Васинцов вскочил с места, снятая туфля отлетела под ножки стула.

— Вы взволнованы, господин «гриф»? Что ж, согласен, этому есть причины, а добавьте сюда, что в автобусе, стоящем у дверей «Манежа», сидят милые вашему сердцу детишки из приюта отца Иоанна, и сам батюшка с ними, хотя силой его никто не тянул. Хотим, знаете ли, показать детишкам ночную Москву, а то что они видят, помойку, ха-ха-ха…

— Но господин Гнашевич, — ведущая глянула куда-то за спину оператора, крупный мужчина отчаянно жестикулировал, то и дело скрещивая руки, — что же вы хотите?
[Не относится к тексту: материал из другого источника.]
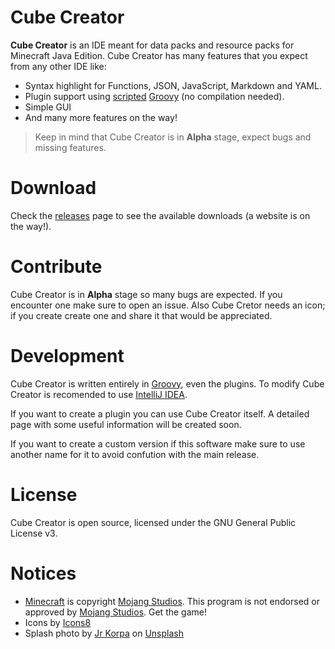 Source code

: # Cube Creator

**Cube Creator** is an IDE meant for data packs and resource packs for Minecraft Java Edition. Cube Creator has many features that you expect from any other IDE like:

- Syntax highlight for Functions, JSON, JavaScript, Markdown and YAML.
- Plugin support using [scripted](https://en.wikipedia.org/wiki/Scripting_language) [Groovy](https://groovy-lang.org/) (no compilation needed).
- Simple GUI
- And many more features on the way!

> Keep in mind that Cube Creator is in **Alpha** stage, expect bugs and missing features.

# Download

Check the [releases](https://github.com/vic797/cube-creator/releases) page to see the available downloads (a website is on the way!).

# Contribute

Cube Creator is in **Alpha** stage so many bugs are expected. If you encounter one make sure to open an issue. Also Cube Cretor needs an icon; if you create create one and share it that would be appreciated.

# Development

Cube Creator is written entirely in [Groovy](https://groovy-lang.org/), even the plugins. To modify Cube Creator is recomended to use [IntelliJ IDEA](https://www.jetbrains.com/idea/). 

If you want to create a plugin you can use Cube Creator itself. A detailed page with some useful information will be created soon.

If you want to create a custom version if this software make sure to use another name for it to avoid confution with the main release.

# License

Cube Creator is open source, licensed under the GNU General Public License v3. 

# Notices

- [Minecraft](https://www.minecraft.net/en-us/) is copyright [Mojang Studios](https://www.mojang.com/). This program is not endorsed or approved by [Mojang Studios](https://www.mojang.com/). Get the game!
- Icons by [Icons8](https://icons8.com)
- Splash photo by [Jr Korpa](https://unsplash.com/@korpa?utm_source=unsplash&utm_medium=referral&utm_content=creditCopyText) on [Unsplash](https://unsplash.com/s/photos/abstract?utm_source=unsplash&utm_medium=referral&utm_content=creditCopyText) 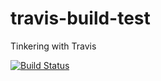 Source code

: travis-build-test
=================

Tinkering with Travis

[![Build Status](https://travis-ci.org/rudisimo/travis-build-test.png?branch=master)](https://travis-ci.org/rudisimo/travis-build-test)
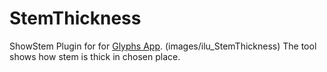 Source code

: # StemThickness
ShowStem Plugin for for [Glyphs App](http://glyphsapp.com/).
(images/ilu_StemThickness)
The tool shows how stem is thick in chosen place.

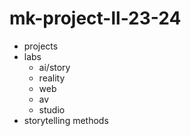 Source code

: # mk-project-ll-23-24

- projects
- labs
    - ai/story
    - reality
    - web
    - av
    - studio
- storytelling methods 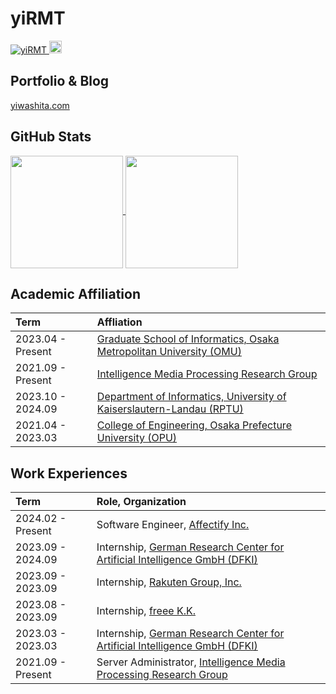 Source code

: # yiRMT

<p align="left">
  <a href="https://github.com/yiRMT/yiRMT/">
    <img src="https://komarev.com/ghpvc/?username=yiRMT" alt="yiRMT" />
  </a>
  <a href="https://github.com/yiRMT">
    <img height="20" src="https://img.shields.io/github/followers/yiRMT?label=follow&logo=github&style=flat" />
  </a>
</p>

## Portfolio & Blog

[yiwashita.com](https://yiwashita.com/en)

## GitHub Stats
<a href="https://github.com/anuraghazra/github-readme-stats">
   <img height=180 align="center" src="https://github-readme-stats.vercel.app/api?username=yiRMT&show_icons=true&count_private=true&theme=transparent" />
</a>
<a href="https://github.com/anuraghazra/github-readme-stats">
   <img height=180 align="center" src="https://github-readme-stats.vercel.app/api/top-langs/?username=yiRMT&layout=compact&hide=tex&theme=transparent" />
</a>

## Academic Affiliation
| Term              | Affliation                                                                                                         |
|:------------------|:-------------------------------------------------------------------------------------------------------------------|
| 2023.04	- Present | [Graduate School of Informatics, Osaka Metropolitan University (OMU)](https://www.omu.ac.jp/i/en/)                 |
| 2021.09	- Present | [Intelligence Media Processing Research Group](https://imlab.jp/index-e.html)                                      |
| 2023.10 - 2024.09 |	[Department of Informatics, University of Kaiserslautern-Landau (RPTU)](https://rptu.de/en)                        |
| 2021.04	- 2023.03 | [College of Engineering, Osaka Prefecture University (OPU)](https://www.osakafu-u.ac.jp/en/academics/colleges/ce/) |

## Work Experiences
| Term              | Role, Organization                                                                                                 |
|:------------------|:-------------------------------------------------------------------------------------------------------------------|
| 2024.02	-	Present | Software Engineer, [Affectify Inc.](https://affectify.jp/)                                                         |
| 2023.09	-	2024.09 | Internship, [German Research Center for Artificial Intelligence GmbH (DFKI)](https://www.dfki.de/en/web)                |
| 2023.09	-	2023.09 | Internship, [Rakuten Group, Inc.](https://global.rakuten.com/corp)                                                 |
| 2023.08	-	2023.09 | Internship, [freee K.K.](https://corp.freee.co.jp/en)                                                              |
| 2023.03	-	2023.03 | Internship, [German Research Center for Artificial Intelligence GmbH (DFKI)](https://www.dfki.de/en/web)                |
| 2021.09	-	Present | Server Administrator, [Intelligence Media Processing Research Group](https://imlab.jp/index-e.html)                |
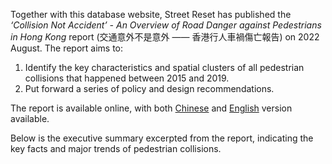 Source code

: Together with this database website, Street Reset has published the *‘Collision Not Accident’ - An Overview of Road Danger against Pedestrians in Hong Kong* report (交通意外不是意外 —— 香港行人車禍傷亡報告) on 2022 August. The report aims to:

1. Identify the key characteristics and spatial clusters of all pedestrian collisions that happened between 2015 and 2019.
2. Put forward a series of policy and design recommendations.

The report is available online, with both [Chinese](https://drive.google.com/file/d/1xLThTDhxnCszRCRdMHWLGwVsd1Ss1Jl_/view?usp=sharing) and [English](https://drive.google.com/file/d/17eSbcPYrr2JwlMtKTLl7qvWMF-RsS4ug/view?usp=sharing) version available. 

Below is the executive summary excerpted from the report, indicating the key facts and major trends of pedestrian collisions.

<br>
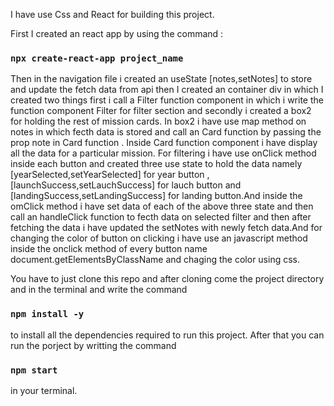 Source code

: I have use Css and React for building this project.

First I created an react app by using the command :

### `npx create-react-app project_name`

Then in the navigation file i created an useState [notes,setNotes] to store and update the fetch data from api then  I created an container div in which I created two things first i call a Filter function component in which i write the function component Filter for filter section  and secondly i created a box2 for holding the rest of mission cards. In box2 i have use map method on notes in which fecth data is stored and call an Card function by passing the prop note in Card function . Inside Card function component i have display all the data for a particular mission. For filtering i have use onClick method inside each button and created three use state to hold the data namely [yearSelected,setYearSelected] for year button ,[launchSuccess,setLauchSuccess] for lauch button and 
[landingSuccess,setLandingSuccess] for landing button.And inside the omClick method i have set data of each of the above three state  and then call an handleClick function to fecth data on selected filter and then after fetching the data i have updated the setNotes with newly fetch data.And for changing the color of button on clicking i have use an javascript method inside the onclick method of every button name document.getElementsByClassName and chaging the color using css.

You have to just clone this repo and after cloning come the project directory and  in the terminal and write the command 

 ### `npm install -y`
 to install all the dependencies required to run this project.
 After that you can run the porject by writting the command
### `npm start`
in your terminal.

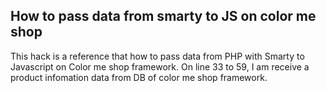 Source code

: ## How to pass data from smarty to JS on color me shop

This hack is a reference that how to pass data from PHP with Smarty to Javascript on Color me shop framework. On line 33 to 59, I am receive a product infomation data from DB of color me shop framework. 
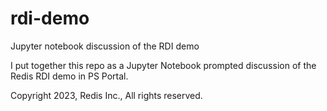 # rdi-demo

Jupyter notebook discussion of the RDI demo

I put together this repo as a Jupyter Notebook prompted discussion of the Redis RDI demo in PS Portal.

Copyright 2023, Redis Inc., All rights reserved.
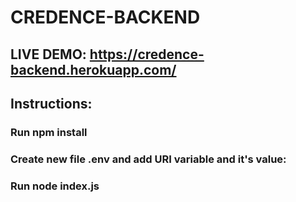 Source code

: # CREDENCE-BACKEND
## LIVE DEMO: https://credence-backend.herokuapp.com/
## Instructions:
### Run npm install
### Create new file .env and add URI variable and it's value:
### Run node index.js

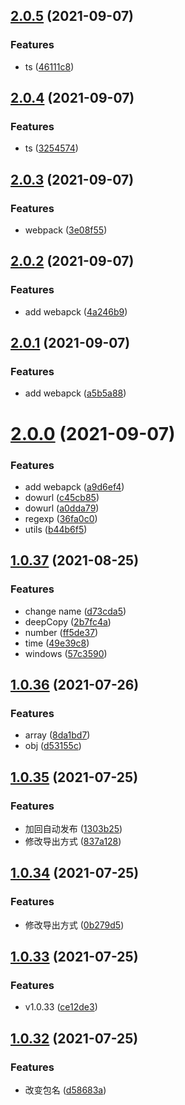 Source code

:## [2.0.5](https://github.com/youtingkun/ytk-utils/compare/v2.0.4...v2.0.5) (2021-09-07)


### Features

* ts ([46111c8](https://github.com/youtingkun/ytk-utils/commit/46111c81da8009f33cd860b2cacfce46840cf6a2))



## [2.0.4](https://github.com/youtingkun/ytk-utils/compare/v2.0.3...v2.0.4) (2021-09-07)


### Features

* ts ([3254574](https://github.com/youtingkun/ytk-utils/commit/3254574d83010a401cbd8c1fd1b030a12e1211be))



## [2.0.3](https://github.com/youtingkun/ytk-utils/compare/v2.0.2...v2.0.3) (2021-09-07)


### Features

* webpack ([3e08f55](https://github.com/youtingkun/ytk-utils/commit/3e08f551daf32177ddf2658f69298524c63a97b7))



## [2.0.2](https://github.com/youtingkun/ytk-utils/compare/v2.0.1...v2.0.2) (2021-09-07)


### Features

* add webapck ([4a246b9](https://github.com/youtingkun/ytk-utils/commit/4a246b98c745ef1f37d55fa1dd019ec80016e098))



## [2.0.1](https://github.com/youtingkun/ytk-utils/compare/v2.0.0...v2.0.1) (2021-09-07)


### Features

* add webapck ([a5b5a88](https://github.com/youtingkun/ytk-utils/commit/a5b5a8812b55ae14a1bef6393f4f32c0ae680294))



# [2.0.0](https://github.com/youtingkun/ytk-utils/compare/v1.0.37...v2.0.0) (2021-09-07)


### Features

* add webapck ([a9d6ef4](https://github.com/youtingkun/ytk-utils/commit/a9d6ef40271e9033c7c2d90131800ce8023b0b49))
* dowurl ([c45cb85](https://github.com/youtingkun/ytk-utils/commit/c45cb85f5d12e8e31eed2d81d1227ca90db71d89))
* dowurl ([a0dda79](https://github.com/youtingkun/ytk-utils/commit/a0dda799fd34a37d3568f7c7ecaa520a0ad4c46d))
* regexp ([36fa0c0](https://github.com/youtingkun/ytk-utils/commit/36fa0c08abfe6fee22b692077d4b5b5fa1a64419))
* utils ([b44b6f5](https://github.com/youtingkun/ytk-utils/commit/b44b6f51f72a5cf97e9e1b124204399191bb2883))



## [1.0.37](https://github.com/youtingkun/ytk-utils/compare/v1.0.36...v1.0.37) (2021-08-25)


### Features

* change name ([d73cda5](https://github.com/youtingkun/ytk-utils/commit/d73cda52e9745c55e3a3202589d1670311830b46))
* deepCopy ([2b7fc4a](https://github.com/youtingkun/ytk-utils/commit/2b7fc4a8d958380db64f84448aa68c31e1be95a2))
* number ([ff5de37](https://github.com/youtingkun/ytk-utils/commit/ff5de371533ee506ad2fa67289efbeb8a8a3f496))
* time ([49e39c8](https://github.com/youtingkun/ytk-utils/commit/49e39c8d5c848aad554532b2198b301a0350cc4e))
* windows ([57c3590](https://github.com/youtingkun/ytk-utils/commit/57c35900dc4a66faeda2884665d027584bcd2341))



## [1.0.36](https://github.com/youtingkun/ytk-utils/compare/v1.0.35...v1.0.36) (2021-07-26)


### Features

* array ([8da1bd7](https://github.com/youtingkun/ytk-utils/commit/8da1bd78ff5a8197354fdd38610ac2cb4097d03a))
* obj ([d53155c](https://github.com/youtingkun/ytk-utils/commit/d53155c14282e2e93e87c96a7c2ecc927231b348))



## [1.0.35](https://github.com/youtingkun/ytk-utils/compare/v1.0.34...v1.0.35) (2021-07-25)


### Features

* 加回自动发布 ([1303b25](https://github.com/youtingkun/ytk-utils/commit/1303b25780dca58d27b4386b5e079b8ee48786dc))
* 修改导出方式 ([837a128](https://github.com/youtingkun/ytk-utils/commit/837a12897716fcfdaf76b3d4f908a53b325e106c))



## [1.0.34](https://github.com/youtingkun/ytk-utils/compare/v1.0.33...v1.0.34) (2021-07-25)


### Features

* 修改导出方式 ([0b279d5](https://github.com/youtingkun/ytk-utils/commit/0b279d57c0da8ce9d9ae46028cbe615e8838bfb8))



## [1.0.33](https://github.com/youtingkun/ytk-utils/compare/v1.0.32...v1.0.33) (2021-07-25)


### Features

* v1.0.33 ([ce12de3](https://github.com/youtingkun/ytk-utils/commit/ce12de3e1ac2748ec6d9b400bf019aaa294422dd))



## [1.0.32](https://github.com/youtingkun/ytk-utils/compare/v1.0.31...v1.0.32) (2021-07-25)


### Features

* 改变包名 ([d58683a](https://github.com/youtingkun/ytk-utils/commit/d58683a6e438f8727f36dc2b05cde56cdcd25ea9))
— Замечательно, люди наконец-то поинтересовались, что именно хотят их бывшие сограждане с более густым волосяным покровом. Хорошо, объясню: мы хотим справедливости. Мы хотим, чтобы все новолюди немедленно были выпущены из «вольеров», чтобы ловцы прекратили на нас охоту, Мы хотим, чтобы воплотилась в жизнь библейская заповедь «зуб за зуб». С этой минуты за каждого убитого новочеловека мы будем убивать человеческого детеныша. У нас хорошая связь, не хуже, чем у вас. Око за око, жизнь за жизнь. Я думаю, так будет справедливо! Заложники, а они заложники, будем называть вещи своими именами, останутся у нас, пока не будет выпущен на волю последний новочеловек и пока не будут приняты законы, определяющие законный статус новолюдей. А теперь, господа, вынужден откланяться, мы уже предупредили милиционеров, которые здесь в обилии собрались, что в случае штурма немедленно приведем в действие взрывные устройства. Мы это сделаем, можете не сомневаться. Терять нам нечего, как когда-то пролетариям-цепевладельцам.

— Вот и поболтали в прямом эфире, — пробормотал Михаил, хватаясь за «мобилу» и судорожно набирая номер.

Глава 3 СОВБЕЗ

Президент вошел в зал, кивком головы поприветствовал Совет Безопасности, уселся во главе стола, глянул на министров. Лица большинства из силовиков были измождены, словно от долгой бессонницы. На месте Военного министра присутствовал его новый зам в парадном с иголочки адмиральском мундире. Седовласый Адмирал явно смущался столь высокого собрания, он испуганно глянул на главу государства и замер истуканом (спина идеально параллельна спинке стула, почти не дышит), только часто моргающие от волнения глаза выдавали, что данная особь жива.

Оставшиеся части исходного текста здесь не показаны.